Wir stehen am Vorabend des österlichen Triduums. Die nächsten drei Tage werden allgemein »heilige« Tage genannt, da sie uns das zentrale Ereignis unserer Erlösung nacherleben lassen; sie führen uns in der Tat zurück zum wesentlichen Kern des christlichen Glaubens: dem Leiden, dem Tod und der Auferstehung Jesu Christi. Es sind Tage, die wir als einen einzigen Tag betrachten könnten: Sie bilden das Herz und die Mitte des gesamten liturgischen Jahres wie auch des Lebens der Kirche. Am Ende des Weges der Fastenzeit machen auch wir uns bereit, in die Atmosphäre einzutreten, die Jesus damals in Jerusalem erlebte. Wir wollen in uns das lebendige Gedächtnis der Leiden wachrufen, die der Herr für uns ertragen hat, und uns darauf vorbereiten, mit Freude am nächsten Sonntag »das wahre Ostern« zu feiern, »das das Blut Christi mit Herrlichkeit bedeckt hat, das Ostern, an dem die Kirche das Fest feiert, das der Ursprung aller Feste ist«, wie die Präfation zum Ostertag im ambrosianischen Ritus sagt.
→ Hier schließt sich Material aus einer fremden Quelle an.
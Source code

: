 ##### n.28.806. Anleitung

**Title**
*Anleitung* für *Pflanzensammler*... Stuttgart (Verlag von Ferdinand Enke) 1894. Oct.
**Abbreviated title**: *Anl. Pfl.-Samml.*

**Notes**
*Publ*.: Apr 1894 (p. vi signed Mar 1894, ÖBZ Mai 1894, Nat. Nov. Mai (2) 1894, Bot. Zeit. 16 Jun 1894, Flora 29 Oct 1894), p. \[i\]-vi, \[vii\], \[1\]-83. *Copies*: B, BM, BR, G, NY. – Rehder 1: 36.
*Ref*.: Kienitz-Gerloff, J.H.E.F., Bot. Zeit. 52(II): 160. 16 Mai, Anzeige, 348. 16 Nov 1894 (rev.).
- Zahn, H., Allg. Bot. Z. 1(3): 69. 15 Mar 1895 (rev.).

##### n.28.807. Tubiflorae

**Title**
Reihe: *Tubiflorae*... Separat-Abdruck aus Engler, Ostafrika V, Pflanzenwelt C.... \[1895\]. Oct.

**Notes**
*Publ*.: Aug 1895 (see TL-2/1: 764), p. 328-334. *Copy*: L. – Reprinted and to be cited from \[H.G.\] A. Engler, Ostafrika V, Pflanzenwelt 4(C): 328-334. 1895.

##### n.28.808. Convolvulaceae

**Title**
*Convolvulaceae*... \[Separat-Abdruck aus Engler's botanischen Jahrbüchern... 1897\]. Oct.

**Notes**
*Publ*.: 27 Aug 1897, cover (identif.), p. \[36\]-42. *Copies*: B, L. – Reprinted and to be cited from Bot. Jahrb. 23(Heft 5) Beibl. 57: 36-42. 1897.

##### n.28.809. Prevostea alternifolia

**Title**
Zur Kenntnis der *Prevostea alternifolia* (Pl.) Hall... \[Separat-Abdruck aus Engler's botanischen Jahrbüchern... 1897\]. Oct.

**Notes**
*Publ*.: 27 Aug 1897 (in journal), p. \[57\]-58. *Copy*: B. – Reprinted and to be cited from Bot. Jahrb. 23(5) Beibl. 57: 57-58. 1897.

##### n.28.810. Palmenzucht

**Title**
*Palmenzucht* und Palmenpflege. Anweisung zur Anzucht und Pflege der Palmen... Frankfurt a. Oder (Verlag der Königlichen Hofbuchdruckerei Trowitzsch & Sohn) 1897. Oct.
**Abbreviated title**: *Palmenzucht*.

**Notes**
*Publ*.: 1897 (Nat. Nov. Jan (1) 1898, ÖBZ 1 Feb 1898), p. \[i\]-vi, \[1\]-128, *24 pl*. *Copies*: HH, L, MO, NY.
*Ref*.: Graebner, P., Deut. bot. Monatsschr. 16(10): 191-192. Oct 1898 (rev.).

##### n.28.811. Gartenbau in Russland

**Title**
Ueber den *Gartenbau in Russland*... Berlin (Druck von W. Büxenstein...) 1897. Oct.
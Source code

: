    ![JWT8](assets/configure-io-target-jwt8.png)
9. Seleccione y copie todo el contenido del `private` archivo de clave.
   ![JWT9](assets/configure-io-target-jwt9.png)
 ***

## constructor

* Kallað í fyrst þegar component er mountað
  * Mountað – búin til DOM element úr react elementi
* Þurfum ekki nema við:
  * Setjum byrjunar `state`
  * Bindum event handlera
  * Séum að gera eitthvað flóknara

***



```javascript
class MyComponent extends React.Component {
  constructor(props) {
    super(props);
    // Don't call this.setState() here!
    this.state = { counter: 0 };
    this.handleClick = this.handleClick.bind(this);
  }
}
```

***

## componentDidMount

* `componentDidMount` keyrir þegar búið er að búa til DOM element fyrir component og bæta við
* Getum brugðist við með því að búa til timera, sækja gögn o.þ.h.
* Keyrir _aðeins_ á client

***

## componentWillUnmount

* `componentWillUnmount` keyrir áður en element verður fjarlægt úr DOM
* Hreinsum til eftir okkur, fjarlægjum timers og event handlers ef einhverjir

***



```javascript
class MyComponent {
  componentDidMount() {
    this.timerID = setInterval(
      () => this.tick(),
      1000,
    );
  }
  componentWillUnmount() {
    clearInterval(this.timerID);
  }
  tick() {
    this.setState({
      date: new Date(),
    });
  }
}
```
Morgen, am Gründonnerstag, gedenkt die Kirche des Letzten Abendmahles, während dessen der Herr am Vorabend seines Leidens und Sterbens das Sakrament der Eucharistie und das Sakrament des Priesteramtes eingesetzt hat. In jener Nacht hat uns Jesus das neue Gebot - »mandatum novum« - hinterlassen, das Gebot der brüderlichen Liebe. Bevor wir in das »Triduum sacrum« eintreten, aber schon in enger Verbindung mit ihm, wird in jeder Diözesangemeinde morgen vormittag die Chrisammesse gefeiert werden, während derer der Bischof und die Priester des Presbyteriums der Diözese ihre Weiheversprechen erneuern. Es werden auch die Öle geweiht, die für die Feier der Sakramente bestimmt sind: das Öl der Katechumenen, das Krankenöl und das heilige Chrisam. Es ist ein sehr wichtiger Augenblick für das Leben der Diözesangemeinschaft, die sich um ihren Hirten versammelt und so ihre Einheit und ihre Treue zu Christus, dem einzigen und ewigen Hohenpriester, festigt. Am Abend wird in der Messe »in Coena Domini« des Letzten Abendmahles gedacht, als Christus sich uns allen als Speise des Heils, als Arznei der Unsterblichkeit hingegeben hat: Es ist das Geheimnis der Eucharistie, Quelle und Höhepunkt des christlichen Lebens. In diesem Sakrament des Heils hat der Herr für alle, die an ihn glauben, die engstmögliche Einheit zwischen unserem und seinem Leben angeboten und verwirklicht. Mit der demütigen und äußerst ausdrucksstarken Geste der Fußwaschung werden wir aufgefordert, uns dessen zu erinnern, was der Herr seinen Aposteln getan hat: Indem er ihre Füße wusch, verkündete er auf konkrete Weise den Primat der Liebe, einer Liebe, die zum Dienst wird bis zur Hingabe seiner selbst und so auch das höchste Opfer seines Lebens vorwegnimmt, das am Tag danach auf dem Golgota vollbracht werden wird. Einer schönen Tradition entsprechend beschließen die Gläubigen den Gründonnerstag mit einer Gebetswache und der eucharistischen Anbetung, um die Agonie Jesu in Getsemani inniger nachzuerleben.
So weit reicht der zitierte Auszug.